If you click "make single stereo pair" in the Projections window, the program will do just that.  In the window that displays the stereo pair there are several controls; the important ones are that you can change the scaling and the blend fraction and whether you have a crossed-eyes or diverged-eyes pair.  Clicking "swap eyes" just trades the two images.  Note that in the current version, whether through a quirk in the new OS X java or whatever, the display may not update until you do something to force it, such as slightly resizing the window.


You may change the blend fraction, then click "newBlendFrac..."; again you may need to force re-display by tweaking the window size.  Likewise for the scale.

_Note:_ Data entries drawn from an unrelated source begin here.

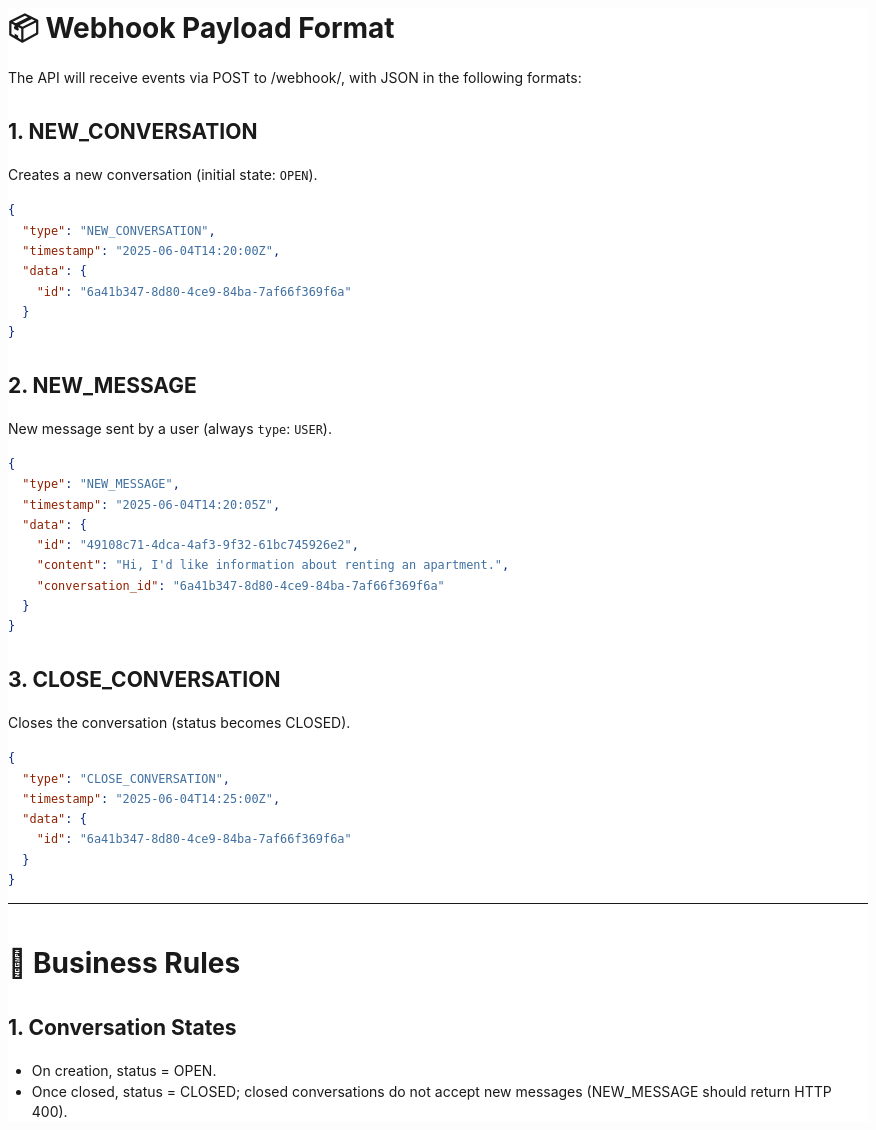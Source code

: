 
# 📦 Webhook Payload Format

The API will receive events via POST to /webhook/, with JSON in the following formats:

## 1. NEW_CONVERSATION
Creates a new conversation (initial state: `OPEN`).

```json
{
  "type": "NEW_CONVERSATION",
  "timestamp": "2025-06-04T14:20:00Z",
  "data": {
    "id": "6a41b347-8d80-4ce9-84ba-7af66f369f6a"
  }
}
```

## 2. NEW_MESSAGE
New message sent by a user (always `type`: `USER`).

```json
{
  "type": "NEW_MESSAGE",
  "timestamp": "2025-06-04T14:20:05Z",
  "data": {
    "id": "49108c71-4dca-4af3-9f32-61bc745926e2",
    "content": "Hi, I'd like information about renting an apartment.",
    "conversation_id": "6a41b347-8d80-4ce9-84ba-7af66f369f6a"
  }
}
```

## 3. CLOSE_CONVERSATION
Closes the conversation (status becomes CLOSED).

```json
{
  "type": "CLOSE_CONVERSATION",
  "timestamp": "2025-06-04T14:25:00Z",
  "data": {
    "id": "6a41b347-8d80-4ce9-84ba-7af66f369f6a"
  }
}
```

---

# 📌 Business Rules

## 1. Conversation States
- On creation, status = OPEN.
- Once closed, status = CLOSED; closed conversations do not accept new messages (NEW_MESSAGE should return HTTP 400).
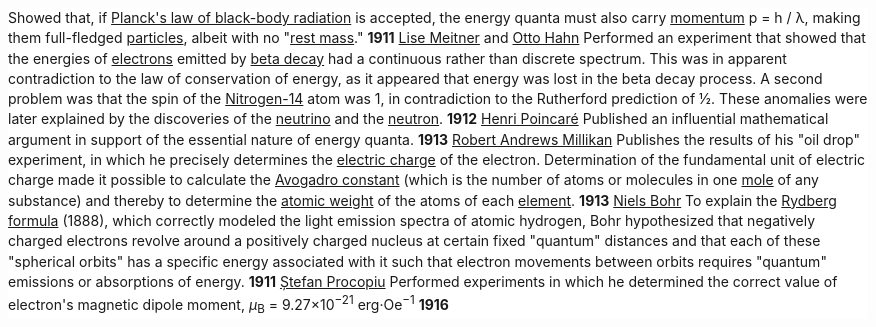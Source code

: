 <td>Showed that, if&nbsp;<a class="mw-redirect" title="Planck's law of black-body radiation" href="https://en.wikipedia.org/wiki/Planck%27s_law_of_black-body_radiation">Planck's law of black-body radiation</a>&nbsp;is accepted, the energy quanta must also carry&nbsp;<a title="Momentum" href="https://en.wikipedia.org/wiki/Momentum">momentum</a>&nbsp;p = h / &lambda;, making them full-fledged&nbsp;<a class="mw-redirect" title="Particles" href="https://en.wikipedia.org/wiki/Particles">particles</a>, albeit with no "<a class="mw-redirect" title="Rest mass" href="https://en.wikipedia.org/wiki/Rest_mass">rest mass</a>."</td>
</tr>
<tr valign="top">
<td><strong>1911</strong></td>
<td><a title="Lise Meitner" href="https://en.wikipedia.org/wiki/Lise_Meitner">Lise Meitner</a>&nbsp;and&nbsp;<a title="Otto Hahn" href="https://en.wikipedia.org/wiki/Otto_Hahn">Otto Hahn</a></td>
<td>Performed an experiment that showed that the energies of&nbsp;<a class="mw-redirect" title="Electrons" href="https://en.wikipedia.org/wiki/Electrons">electrons</a>&nbsp;emitted by&nbsp;<a title="Beta decay" href="https://en.wikipedia.org/wiki/Beta_decay">beta decay</a>&nbsp;had a continuous rather than discrete spectrum. This was in apparent contradiction to the law of conservation of energy, as it appeared that energy was lost in the beta decay process. A second problem was that the spin of the&nbsp;<a class="mw-redirect" title="Nitrogen-14" href="https://en.wikipedia.org/wiki/Nitrogen-14">Nitrogen-14</a>&nbsp;atom was 1, in contradiction to the Rutherford prediction of &frac12;. These anomalies were later explained by the discoveries of the&nbsp;<a title="Neutrino" href="https://en.wikipedia.org/wiki/Neutrino">neutrino</a>&nbsp;and the&nbsp;<a title="Neutron" href="https://en.wikipedia.org/wiki/Neutron">neutron</a>.</td>
</tr>
<tr valign="top">
<td><strong>1912</strong></td>
<td><a title="Henri Poincar&eacute;" href="https://en.wikipedia.org/wiki/Henri_Poincar%C3%A9">Henri Poincar&eacute;</a></td>
<td>Published an influential mathematical argument in support of the essential nature of energy quanta.</td>
</tr>
<tr valign="top">
<td><strong>1913</strong></td>
<td><a title="Robert Andrews Millikan" href="https://en.wikipedia.org/wiki/Robert_Andrews_Millikan">Robert Andrews Millikan</a></td>
<td>Publishes the results of his "oil drop" experiment, in which he precisely determines the&nbsp;<a title="Electric charge" href="https://en.wikipedia.org/wiki/Electric_charge">electric charge</a>&nbsp;of the electron. Determination of the fundamental unit of electric charge made it possible to calculate the&nbsp;<a title="Avogadro constant" href="https://en.wikipedia.org/wiki/Avogadro_constant">Avogadro constant</a>&nbsp;(which is the number of atoms or molecules in one&nbsp;<a title="Mole (unit)" href="https://en.wikipedia.org/wiki/Mole_(unit)">mole</a>&nbsp;of any substance) and thereby to determine the&nbsp;<a class="mw-redirect" title="Atomic weight" href="https://en.wikipedia.org/wiki/Atomic_weight">atomic weight</a>&nbsp;of the atoms of each&nbsp;<a title="Chemical element" href="https://en.wikipedia.org/wiki/Chemical_element">element</a>.</td>
</tr>
<tr valign="top">
<td><strong>1913</strong></td>
<td><a title="Niels Bohr" href="https://en.wikipedia.org/wiki/Niels_Bohr">Niels Bohr</a></td>
<td>To explain the&nbsp;<a title="Rydberg formula" href="https://en.wikipedia.org/wiki/Rydberg_formula">Rydberg formula</a>&nbsp;(1888), which correctly modeled the light emission spectra of atomic hydrogen, Bohr hypothesized that negatively charged electrons revolve around a positively charged nucleus at certain fixed "quantum" distances and that each of these "spherical orbits" has a specific energy associated with it such that electron movements between orbits requires "quantum" emissions or absorptions of energy.</td>
</tr>
<tr valign="top">
<td><strong>1911</strong></td>
<td><a title="Ștefan Procopiu" href="https://en.wikipedia.org/wiki/%C8%98tefan_Procopiu">Ștefan Procopiu</a></td>
<td>Performed experiments in which he determined the correct value of electron's magnetic dipole moment,&nbsp;<em>&mu;</em><sub>B</sub>&nbsp;= 9.27&times;10<sup>&minus;21</sup>&nbsp;erg&middot;Oe<sup>&minus;1</sup></td>
</tr>
<tr valign="top">
<td><strong>1916</strong></td>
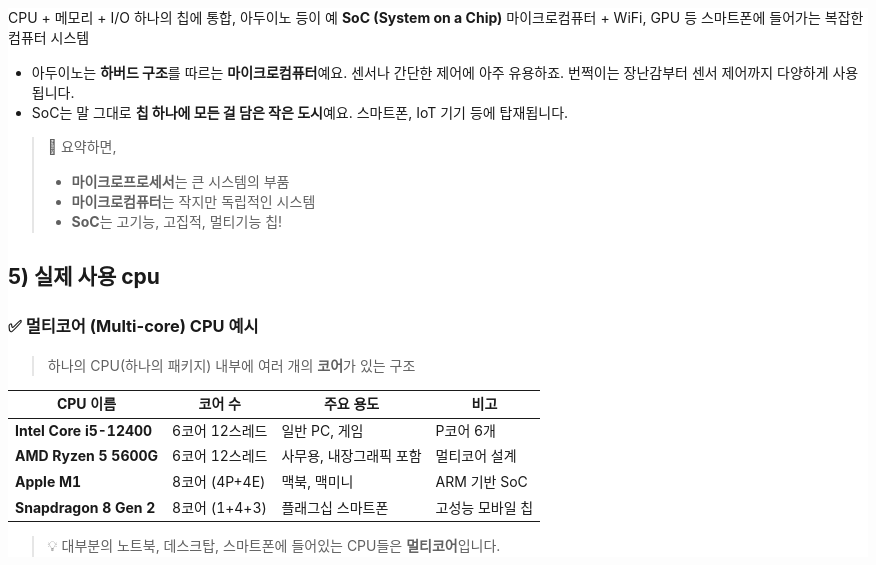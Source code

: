 <td>CPU + 메모리 + I/O</td>
<td>하나의 칩에 통합, 아두이노 등이 예</td>
</tr>
<tr>
<td><strong>SoC (System on a Chip)</strong></td>
<td>마이크로컴퓨터 + WiFi, GPU 등</td>
<td>스마트폰에 들어가는 복잡한 컴퓨터 시스템</td>
</tr>
</tbody></table>
<ul>
<li>아두이노는 <strong>하버드 구조</strong>를 따르는 <strong>마이크로컴퓨터</strong>예요. 센서나 간단한 제어에 아주 유용하죠. 번쩍이는 장난감부터 센서 제어까지 다양하게 사용됩니다.</li>
<li>SoC는 말 그대로 <strong>칩 하나에 모든 걸 담은 작은 도시</strong>예요. 스마트폰, IoT 기기 등에 탑재됩니다.</li>
</ul>
<blockquote>
<p>🎯 요약하면,  </p>
<ul>
<li><strong>마이크로프로세서</strong>는 큰 시스템의 부품  </li>
<li><strong>마이크로컴퓨터</strong>는 작지만 독립적인 시스템  </li>
<li><strong>SoC</strong>는 고기능, 고집적, 멀티기능 칩!</li>
</ul>
</blockquote>
<h2 id="5-실제-사용-cpu">5) 실제 사용 cpu</h2>
<h3 id="✅-멀티코어-multi-core-cpu-예시">✅ <strong>멀티코어 (Multi-core) CPU 예시</strong></h3>
<blockquote>
<p>하나의 CPU(하나의 패키지) 내부에 여러 개의 <strong>코어</strong>가 있는 구조</p>
</blockquote>
<table>
<thead>
<tr>
<th>CPU 이름</th>
<th>코어 수</th>
<th>주요 용도</th>
<th>비고</th>
</tr>
</thead>
<tbody><tr>
<td><strong>Intel Core i5-12400</strong></td>
<td>6코어 12스레드</td>
<td>일반 PC, 게임</td>
<td>P코어 6개</td>
</tr>
<tr>
<td><strong>AMD Ryzen 5 5600G</strong></td>
<td>6코어 12스레드</td>
<td>사무용, 내장그래픽 포함</td>
<td>멀티코어 설계</td>
</tr>
<tr>
<td><strong>Apple M1</strong></td>
<td>8코어 (4P+4E)</td>
<td>맥북, 맥미니</td>
<td>ARM 기반 SoC</td>
</tr>
<tr>
<td><strong>Snapdragon 8 Gen 2</strong></td>
<td>8코어 (1+4+3)</td>
<td>플래그십 스마트폰</td>
<td>고성능 모바일 칩</td>
</tr>
</tbody></table>
<blockquote>
<p>💡 대부분의 노트북, 데스크탑, 스마트폰에 들어있는 CPU들은 <strong>멀티코어</strong>입니다.</p>
</blockquote>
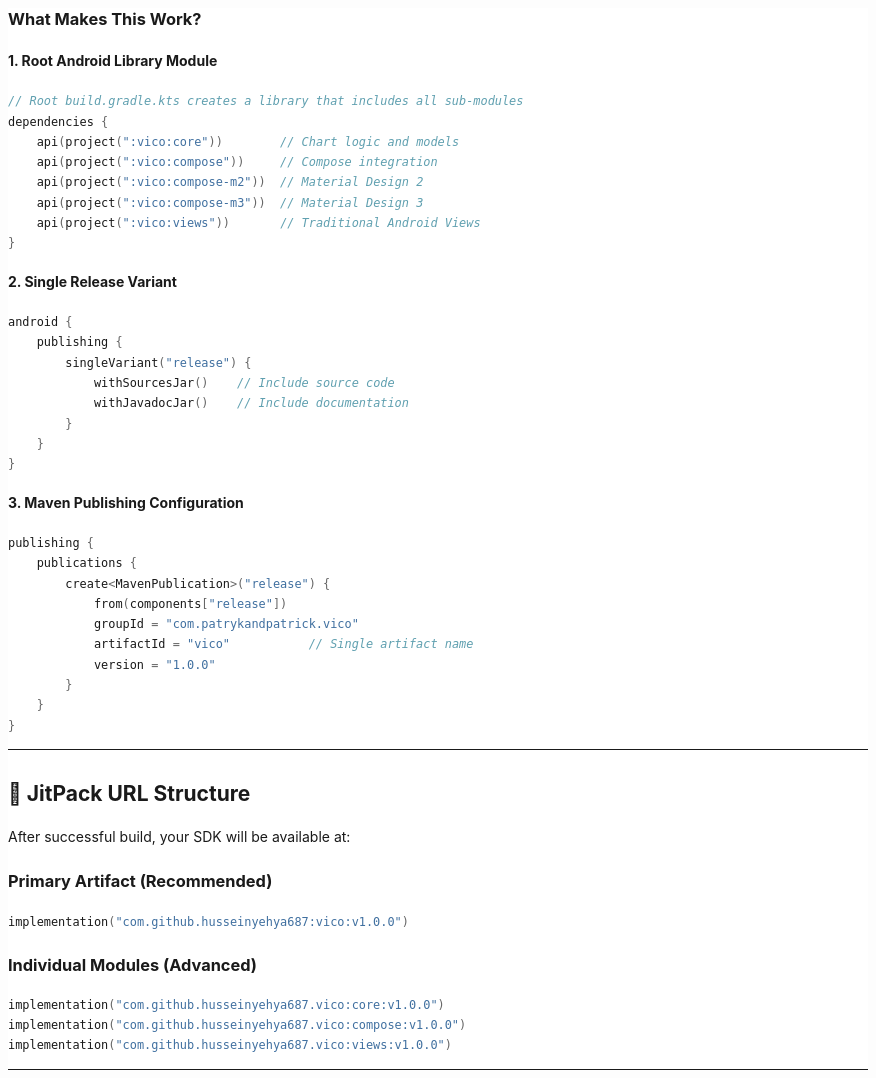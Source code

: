 ### What Makes This Work?

#### 1. **Root Android Library Module**
```kotlin
// Root build.gradle.kts creates a library that includes all sub-modules
dependencies {
    api(project(":vico:core"))        // Chart logic and models
    api(project(":vico:compose"))     // Compose integration  
    api(project(":vico:compose-m2"))  // Material Design 2
    api(project(":vico:compose-m3"))  // Material Design 3
    api(project(":vico:views"))       // Traditional Android Views
}
```

#### 2. **Single Release Variant**
```kotlin
android {
    publishing {
        singleVariant("release") {
            withSourcesJar()    // Include source code
            withJavadocJar()    // Include documentation
        }
    }
}
```

#### 3. **Maven Publishing Configuration**
```kotlin
publishing {
    publications {
        create<MavenPublication>("release") {
            from(components["release"])
            groupId = "com.patrykandpatrick.vico"
            artifactId = "vico"           // Single artifact name
            version = "1.0.0"
        }
    }
}
```

---

## 🎯 JitPack URL Structure

After successful build, your SDK will be available at:

### Primary Artifact (Recommended)
```kotlin
implementation("com.github.husseinyehya687:vico:v1.0.0")
```

### Individual Modules (Advanced)
```kotlin
implementation("com.github.husseinyehya687.vico:core:v1.0.0")
implementation("com.github.husseinyehya687.vico:compose:v1.0.0")
implementation("com.github.husseinyehya687.vico:views:v1.0.0")
```

---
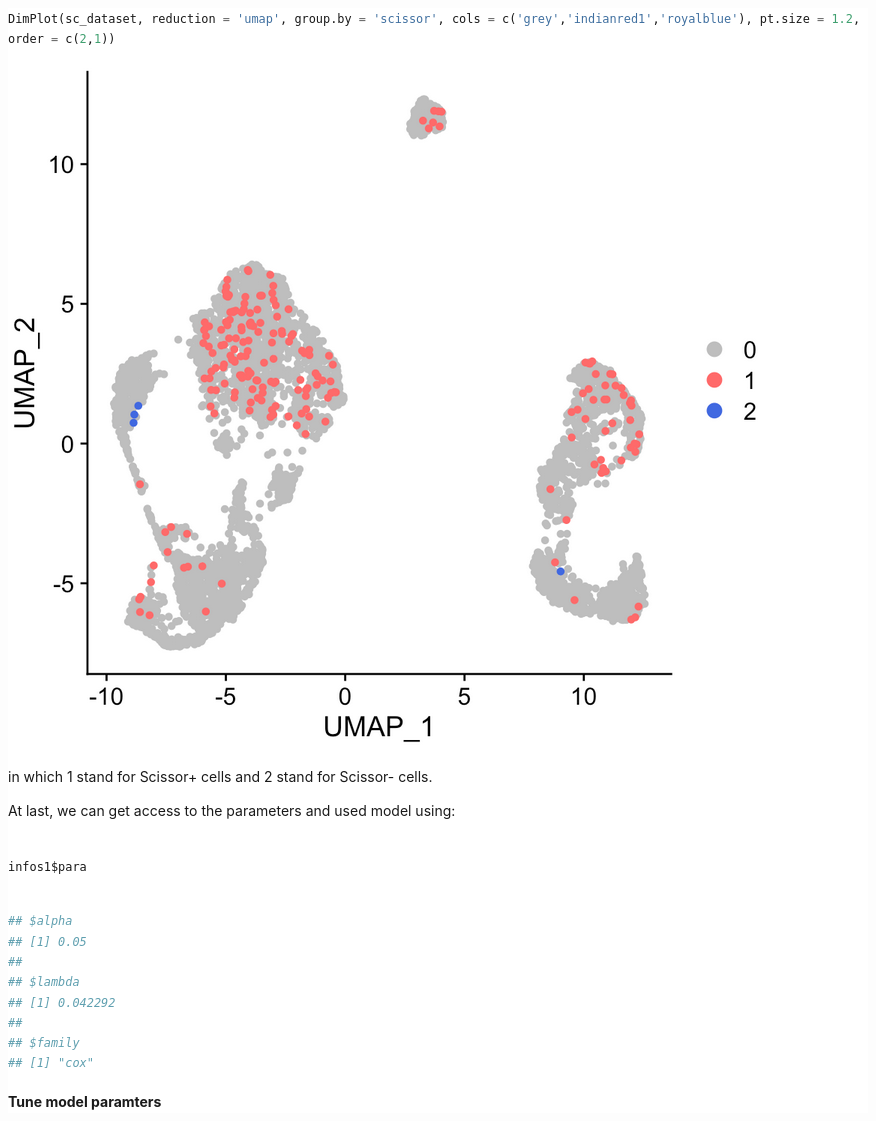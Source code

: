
 ```python 
DimPlot(sc_dataset, reduction = 'umap', group.by = 'scissor', cols = c('grey','indianred1','royalblue'), pt.size = 1.2, order = c(2,1))

```

![](images/2024-02-08-13-01-45.png)

in which 1 stand for Scissor+ cells and 2 stand for Scissor- cells.

At last, we can get access to the parameters and used model using:
```python 

infos1$para

```
```python 

## $alpha
## [1] 0.05
## 
## $lambda
## [1] 0.042292
## 
## $family
## [1] "cox"

```
#### Tune model paramters
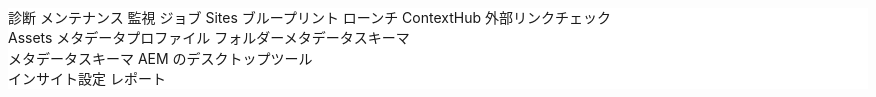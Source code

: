   </tr>
  <tr>
   <td> </td>
   <td>診断</td>
  </tr>
  <tr>
   <td> </td>
   <td>メンテナンス</td>
  </tr>
  <tr>
   <td> </td>
   <td>監視</td>
  </tr>
  <tr>
   <td> </td>
   <td>ジョブ</td>
  </tr>
  <tr>
   <td>Sites</td>
   <td> </td>
  </tr>
  <tr>
   <td> </td>
   <td>ブループリント</td>
  </tr>
  <tr>
   <td> </td>
   <td>ローンチ</td>
  </tr>
  <tr>
   <td> </td>
   <td>ContextHub</td>
  </tr>
  <tr>
   <td> </td>
   <td>外部リンクチェック<br /> </td>
  </tr>
  <tr>
   <td>Assets</td>
   <td> </td>
  </tr>
  <tr>
   <td> </td>
   <td>メタデータプロファイル</td>
  </tr>
  <tr>
   <td> </td>
   <td>フォルダーメタデータスキーマ<br /> </td>
  </tr>
  <tr>
   <td> </td>
   <td>メタデータスキーマ</td>
  </tr>
  <tr>
   <td> </td>
   <td>AEM のデスクトップツール <br /> </td>
  </tr>
  <tr>
   <td> </td>
   <td>インサイト設定</td>
  </tr>
  <tr>
   <td> </td>
   <td>レポート</td>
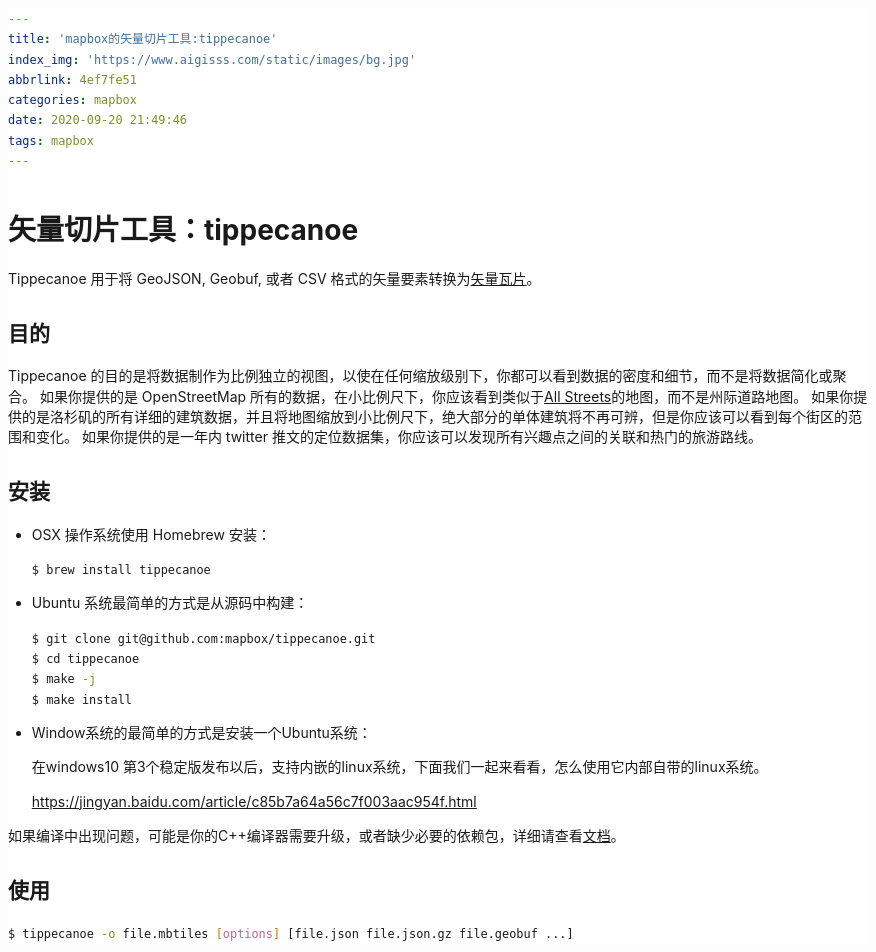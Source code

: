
 ```yaml
---
title: 'mapbox的矢量切片工具:tippecanoe'
index_img: 'https://www.aigisss.com/static/images/bg.jpg'
abbrlink: 4ef7fe51
categories: mapbox
date: 2020-09-20 21:49:46
tags: mapbox
---
```

# 矢量切片工具：tippecanoe

Tippecanoe 用于将 GeoJSON, Geobuf, 或者 CSV 格式的矢量要素转换为[矢量瓦片](https://www.mapbox.com/developers/vector-tiles/)。

## 目的

Tippecanoe 的目的是将数据制作为比例独立的视图，以使在任何缩放级别下，你都可以看到数据的密度和细节，而不是将数据简化或聚合。
如果你提供的是 OpenStreetMap 所有的数据，在小比例尺下，你应该看到类似于[All Streets](https://benfry.com/allstreets/map3.html)的地图，而不是州际道路地图。
如果你提供的是洛杉矶的所有详细的建筑数据，并且将地图缩放到小比例尺下，绝大部分的单体建筑将不再可辨，但是你应该可以看到每个街区的范围和变化。
如果你提供的是一年内 twitter 推文的定位数据集，你应该可以发现所有兴趣点之间的关联和热门的旅游路线。

## 安装

- OSX 操作系统使用 Homebrew 安装：

  ```bash
  $ brew install tippecanoe
  ```

- Ubuntu 系统最简单的方式是从源码中构建：

  ```bash
  $ git clone git@github.com:mapbox/tippecanoe.git
  $ cd tippecanoe
  $ make -j
  $ make install
  ```

- Window系统的最简单的方式是安装一个Ubuntu系统：

  在windows10 第3个稳定版发布以后，支持内嵌的linux系统，下面我们一起来看看，怎么使用它内部自带的linux系统。

  https://jingyan.baidu.com/article/c85b7a64a56c7f003aac954f.html

如果编译中出现问题，可能是你的C++编译器需要升级，或者缺少必要的依赖包，详细请查看[文档](https://github.com/cgcs2000/tippecanoe#development)。

## 使用

```bash
$ tippecanoe -o file.mbtiles [options] [file.json file.json.gz file.geobuf ...]
```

If you change these same parameters in the "Projections" window, you can update the stereo pair display by clicking "params from 'Projections'" in the lower right corner of the stereo pair display window, and you can similarly transport new values to the Projections window with the "params to 'Projections'" button.  This is also how you get the different segments' settings to apply to the display.


Known problems: 

• windows don't always re-draw or update correctly on OS X with the new java runtime environment.  

• Buttons look a little cramped when windows first come up, but you can just resize the windows.